> **EXERCISE GOAL**
Quote each line of the material verbatim, without the pictures.

-=-=-=-=-

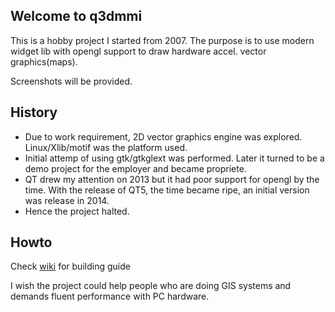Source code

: ## Welcome to q3dmmi

This is a hobby project I started from 2007.
The purpose is to use modern widget lib with opengl support to draw hardware accel. vector graphics(maps).

Screenshots will be provided.

## History
- Due to work requirement, 2D vector graphics engine was explored. Linux/Xlib/motif was the platform used.
- Initial attemp of using gtk/gtkglext was performed. Later it turned to be a demo project for the employer and became propriete.
- QT drew my attention on 2013 but it had poor support for opengl by the time. With the release of QT5, the time became ripe, an initial version was release in 2014.
- Hence the project halted.

## Howto
Check [wiki](https://github.com/jiangfeng79/q3dmmi/wiki) for building guide

I wish the project could help people who are doing GIS systems and demands fluent performance with PC hardware. 
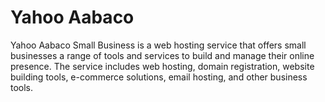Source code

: # Yahoo Aabaco

Yahoo Aabaco Small Business is a web hosting service that offers small businesses a range of tools and services to build and manage their online presence. The service includes web hosting, domain registration, website building tools, e-commerce solutions, email hosting, and other business tools.
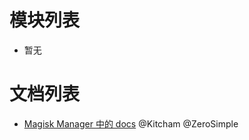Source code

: # 模块列表

- 暂无

# 文档列表

- [Magisk Manager 中的 docs](https://github.com/Magisk-Modules-Repo-CN/Magisk_docs_CN) @Kitcham @ZeroSimple 
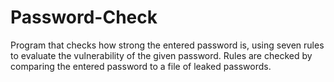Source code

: # Password-Check
Program that checks how strong the entered password is, using seven rules to evaluate the vulnerability of the given password. Rules are checked by comparing the entered password to a file of leaked passwords. 
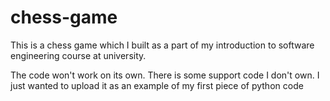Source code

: # chess-game
This is a chess game which I built as a part of my introduction to software engineering course at university.

The code won't work on its own. There is some support code I don't own. I just wanted to upload it as an example of my first piece of python code
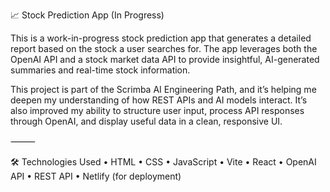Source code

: 📈 Stock Prediction App (In Progress)

This is a work-in-progress stock prediction app that generates a detailed report based on the stock a user searches for. The app leverages both the OpenAI API and a stock market data API to provide insightful, AI-generated summaries and real-time stock information.

This project is part of the Scrimba AI Engineering Path, and it’s helping me deepen my understanding of how REST APIs and AI models interact. It’s also improved my ability to structure user input, process API responses through OpenAI, and display useful data in a clean, responsive UI.

⸻

🛠️ Technologies Used
	•	HTML
	•	CSS
	•	JavaScript
	•	Vite
	•	React
	•	OpenAI API
	•	REST API
	•	Netlify (for deployment)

-=-=-=-=-

> **EXERCISE SOLUTION**
Source code

: ## Welcome to q3dmmi

This is a hobby project I started from 2007.
The purpose is to use modern widget lib with opengl support to draw hardware accel. vector graphics(maps).

Screenshots will be provided.

## History
- Due to work requirement, 2D vector graphics engine was explored. Linux/Xlib/motif was the platform used.
- Initial attemp of using gtk/gtkglext was performed. Later it turned to be a demo project for the employer and became propriete.
- QT drew my attention on 2013 but it had poor support for opengl by the time. With the release of QT5, the time became ripe, an initial version was release in 2014.
- Hence the project halted.

## Howto
Check [wiki](https://github.com/jiangfeng79/q3dmmi/wiki) for building guide

I wish the project could help people who are doing GIS systems and demands fluent performance with PC hardware. 
Source code

: # Yahoo Aabaco

Yahoo Aabaco Small Business is a web hosting service that offers small businesses a range of tools and services to build and manage their online presence. The service includes web hosting, domain registration, website building tools, e-commerce solutions, email hosting, and other business tools.
Source code

: # 模块列表

- 暂无

# 文档列表

- [Magisk Manager 中的 docs](https://github.com/Magisk-Modules-Repo-CN/Magisk_docs_CN) @Kitcham @ZeroSimple 
Source code

: # Password-Check
Program that checks how strong the entered password is, using seven rules to evaluate the vulnerability of the given password. Rules are checked by comparing the entered password to a file of leaked passwords. 
Source code

: # chess-game
This is a chess game which I built as a part of my introduction to software engineering course at university.

The code won't work on its own. There is some support code I don't own. I just wanted to upload it as an example of my first piece of python code
Source code

: 📈 Stock Prediction App (In Progress)

This is a work-in-progress stock prediction app that generates a detailed report based on the stock a user searches for. The app leverages both the OpenAI API and a stock market data API to provide insightful, AI-generated summaries and real-time stock information.

This project is part of the Scrimba AI Engineering Path, and it’s helping me deepen my understanding of how REST APIs and AI models interact. It’s also improved my ability to structure user input, process API responses through OpenAI, and display useful data in a clean, responsive UI.

⸻

🛠️ Technologies Used
	•	HTML
	•	CSS
	•	JavaScript
	•	Vite
	•	React
	•	OpenAI API
	•	REST API
	•	Netlify (for deployment)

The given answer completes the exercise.